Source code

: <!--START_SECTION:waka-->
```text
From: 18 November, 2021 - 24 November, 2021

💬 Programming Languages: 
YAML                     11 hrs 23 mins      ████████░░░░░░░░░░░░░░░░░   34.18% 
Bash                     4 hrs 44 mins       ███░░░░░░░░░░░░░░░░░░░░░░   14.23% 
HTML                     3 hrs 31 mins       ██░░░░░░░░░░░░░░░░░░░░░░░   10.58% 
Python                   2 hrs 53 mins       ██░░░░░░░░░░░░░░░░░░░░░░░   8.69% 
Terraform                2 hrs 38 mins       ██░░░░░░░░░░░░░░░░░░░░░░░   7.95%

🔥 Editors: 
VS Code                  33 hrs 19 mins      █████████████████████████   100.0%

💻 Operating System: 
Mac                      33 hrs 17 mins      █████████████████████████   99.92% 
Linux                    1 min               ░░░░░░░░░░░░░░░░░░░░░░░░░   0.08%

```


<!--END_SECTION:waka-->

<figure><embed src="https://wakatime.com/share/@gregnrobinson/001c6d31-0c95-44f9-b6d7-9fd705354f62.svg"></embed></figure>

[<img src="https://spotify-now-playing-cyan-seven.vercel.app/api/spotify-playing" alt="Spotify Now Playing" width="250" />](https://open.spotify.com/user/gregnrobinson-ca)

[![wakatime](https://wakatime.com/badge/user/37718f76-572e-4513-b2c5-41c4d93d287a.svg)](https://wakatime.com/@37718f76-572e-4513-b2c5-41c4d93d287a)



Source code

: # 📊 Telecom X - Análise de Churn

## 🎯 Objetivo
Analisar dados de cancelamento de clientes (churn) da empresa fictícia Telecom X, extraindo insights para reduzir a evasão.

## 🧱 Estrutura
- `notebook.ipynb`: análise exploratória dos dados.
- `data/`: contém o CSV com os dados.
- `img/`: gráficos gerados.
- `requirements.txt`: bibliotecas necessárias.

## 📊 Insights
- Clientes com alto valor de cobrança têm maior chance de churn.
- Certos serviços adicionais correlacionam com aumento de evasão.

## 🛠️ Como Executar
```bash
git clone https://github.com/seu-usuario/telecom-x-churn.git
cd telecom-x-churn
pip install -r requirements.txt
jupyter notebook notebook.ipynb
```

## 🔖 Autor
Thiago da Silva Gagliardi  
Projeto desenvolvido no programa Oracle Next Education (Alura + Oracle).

Task description: Copy whichever lines in the listing above contain the word "user".

Answer to this exercise:
[<img src="https://spotify-now-playing-cyan-seven.vercel.app/api/spotify-playing" alt="Spotify Now Playing" width="250" />](https://open.spotify.com/user/gregnrobinson-ca)
[![wakatime](https://wakatime.com/badge/user/37718f76-572e-4513-b2c5-41c4d93d287a.svg)](https://wakatime.com/@37718f76-572e-4513-b2c5-41c4d93d287a)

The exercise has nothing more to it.